“Dustin Brown and the Stanley Cup” by JulieAndSteve – Flickr: Dustin Brown and the Stanley Cup!. Licensed under CC BY 2.0 via Commons.
Hockey Talk is a (not quite) weekly series where you will get to view the dialogue amongst a few of the Hockey-Graphs’ contributors on a particular subject, with some fun tangents.
This week we look at dump and chase systems and hitting:
Carolyn Wilke (@classlicity): Question. Prior to this year (acquisition of Milan Lucic) has anyone looked at why the Kings were so good at hitting? They were one of the only teams over the 3 years prior that had high hits high possession & low penalties.
Micah Blake McCurdy (@ineffectivemath): I’ve never seen it looked at.
Garret Hohl (@garrethohl): Probably connected to Eric T. finding them highly efficient in dump and chase.

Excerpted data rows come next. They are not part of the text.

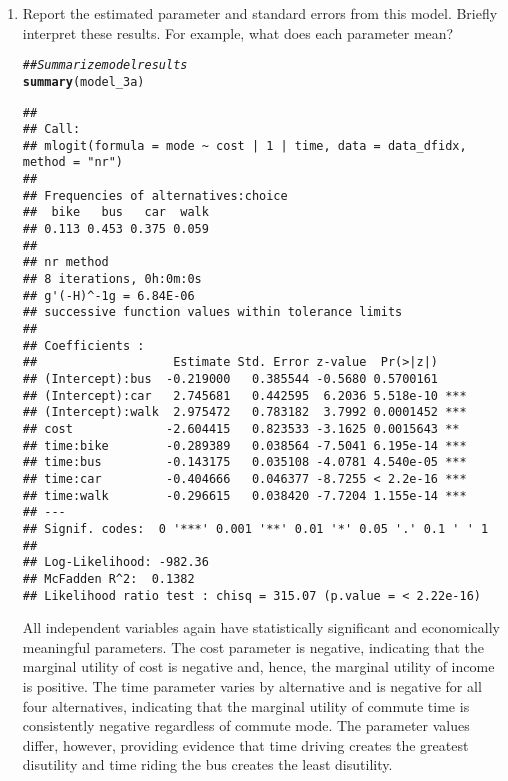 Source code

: \documentclass[11pt,letterpaper]{article}\usepackage[]{graphicx}\usepackage[]{color}
\makeatletter
\newcommand{\hlcom}[1]{\textcolor[rgb]{0.678,0.584,0.686}{\textit{#1}}}%
\newcommand{\hlstd}[1]{\textcolor[rgb]{0.345,0.345,0.345}{#1}}%
\newcommand{\hlkwd}[1]{\textcolor[rgb]{0.737,0.353,0.396}{\textbf{#1}}}%
\newenvironment{kframe}{%
 \def\at@end@of@kframe{}%
 \ifinner\ifhmode%
  \def\at@end@of@kframe{\end{minipage}}%
  \begin{minipage}{\columnwidth}%
 \fi\fi%
 \def\FrameCommand##1{\hskip\@totalleftmargin \hskip-\fboxsep
 \colorbox{shadecolor}{##1}\hskip-\fboxsep
     \hskip-\linewidth \hskip-\@totalleftmargin \hskip\columnwidth}%
 \MakeFramed {\advance\hsize-\width
   \@totalleftmargin\z@ \linewidth\hsize
   \@setminipage}}%
 {\par\unskip\endMakeFramed%
 \at@end@of@kframe}
\newenvironment{knitrout}{}{} %
\makeatother
\begin{document}
\begin{enumerate}[label=\alph*., leftmargin=*]
	\begin{enumerate}[label=\roman*.]
		\item Report the estimated parameter and standard errors from this model. Briefly interpret these results. For example, what does each parameter mean?

\begin{knitrout}
\color{fgcolor}\begin{kframe}
\begin{alltt}
\hlcom{## Summarize model results}
\hlkwd{summary}\hlstd{(model_3a)}
\end{alltt}
\begin{verbatim}
## 
## Call:
## mlogit(formula = mode ~ cost | 1 | time, data = data_dfidx, method = "nr")
## 
## Frequencies of alternatives:choice
##  bike   bus   car  walk 
## 0.113 0.453 0.375 0.059 
## 
## nr method
## 8 iterations, 0h:0m:0s 
## g'(-H)^-1g = 6.84E-06 
## successive function values within tolerance limits 
## 
## Coefficients :
##                   Estimate Std. Error z-value  Pr(>|z|)    
## (Intercept):bus  -0.219000   0.385544 -0.5680 0.5700161    
## (Intercept):car   2.745681   0.442595  6.2036 5.518e-10 ***
## (Intercept):walk  2.975472   0.783182  3.7992 0.0001452 ***
## cost             -2.604415   0.823533 -3.1625 0.0015643 ** 
## time:bike        -0.289389   0.038564 -7.5041 6.195e-14 ***
## time:bus         -0.143175   0.035108 -4.0781 4.540e-05 ***
## time:car         -0.404666   0.046377 -8.7255 < 2.2e-16 ***
## time:walk        -0.296615   0.038420 -7.7204 1.155e-14 ***
## ---
## Signif. codes:  0 '***' 0.001 '**' 0.01 '*' 0.05 '.' 0.1 ' ' 1
## 
## Log-Likelihood: -982.36
## McFadden R^2:  0.1382 
## Likelihood ratio test : chisq = 315.07 (p.value = < 2.22e-16)
\end{verbatim}
\end{kframe}
\end{knitrout}

		All independent variables again have statistically significant and economically meaningful parameters. The cost parameter is negative, indicating that the marginal utility of cost is negative and, hence, the marginal utility of income is positive. The time parameter varies by alternative and is negative for all four alternatives, indicating that the marginal utility of commute time is consistently negative regardless of commute mode. The parameter values differ, however, providing evidence that time driving creates the greatest disutility and time riding the bus creates the least disutility.


\end{enumerate}
\end{enumerate}
\end{document}
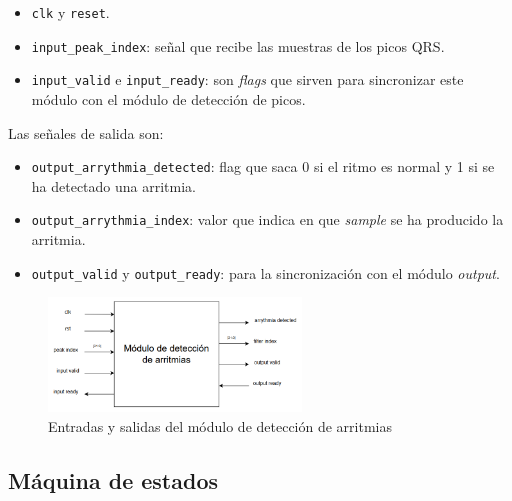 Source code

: \begin{itemize}
    \item \texttt{clk} y \texttt{reset}.
    \item \texttt{input\_peak\_index}: señal que recibe las muestras de los picos QRS.
    \item \texttt{input\_valid} e \texttt{input\_ready}: son \textit{flags} que sirven para sincronizar este módulo con el módulo de detección de picos. 
\end{itemize}
    
Las señales de salida son:

\begin{itemize}
    \item \texttt{output\_arrythmia\_detected}: flag que saca 0 si el ritmo es normal y 1 si se ha detectado una arritmia.
    \item \texttt{output\_arrythmia\_index}: valor que indica en que \textit{sample} se ha producido la arritmia.
    \item \texttt{output\_valid} y \texttt{output\_ready}: para la sincronización con el módulo \textit{output}.
\end{itemize}

\begin{figure}[h!]
    \centering
    \includegraphics[width=0.6\textwidth]{./Images/img_implementacion_hw/diagramamodulodeteccionarritmias.png}
    \caption{Entradas y salidas del módulo de detección de arritmias}
    \label{fig:moddeteccionarritmias}
\end{figure} 

\subsection{Máquina de estados}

Nick Mercadante (@nmercad): I looked at the kings a bit in this article towards the end. It’s pretty simple hypothesis: Sutter is either good at adjusting his systems to his personnel, or happened upon the right players for his system.
Either way, if you dump and chase, you need to drive play in a direction and, likely, bang.
Garret: Two articles I wrote o on hitting (one of which has a picture of Lucic):
The Usefulness (or lack thereof) of Hit Totals
Regular season hit differentials and the playoff success
Mercadante: You can win by dump and chase. You can win by hitting. But hitting doesn’t highly correlate to winning. The end.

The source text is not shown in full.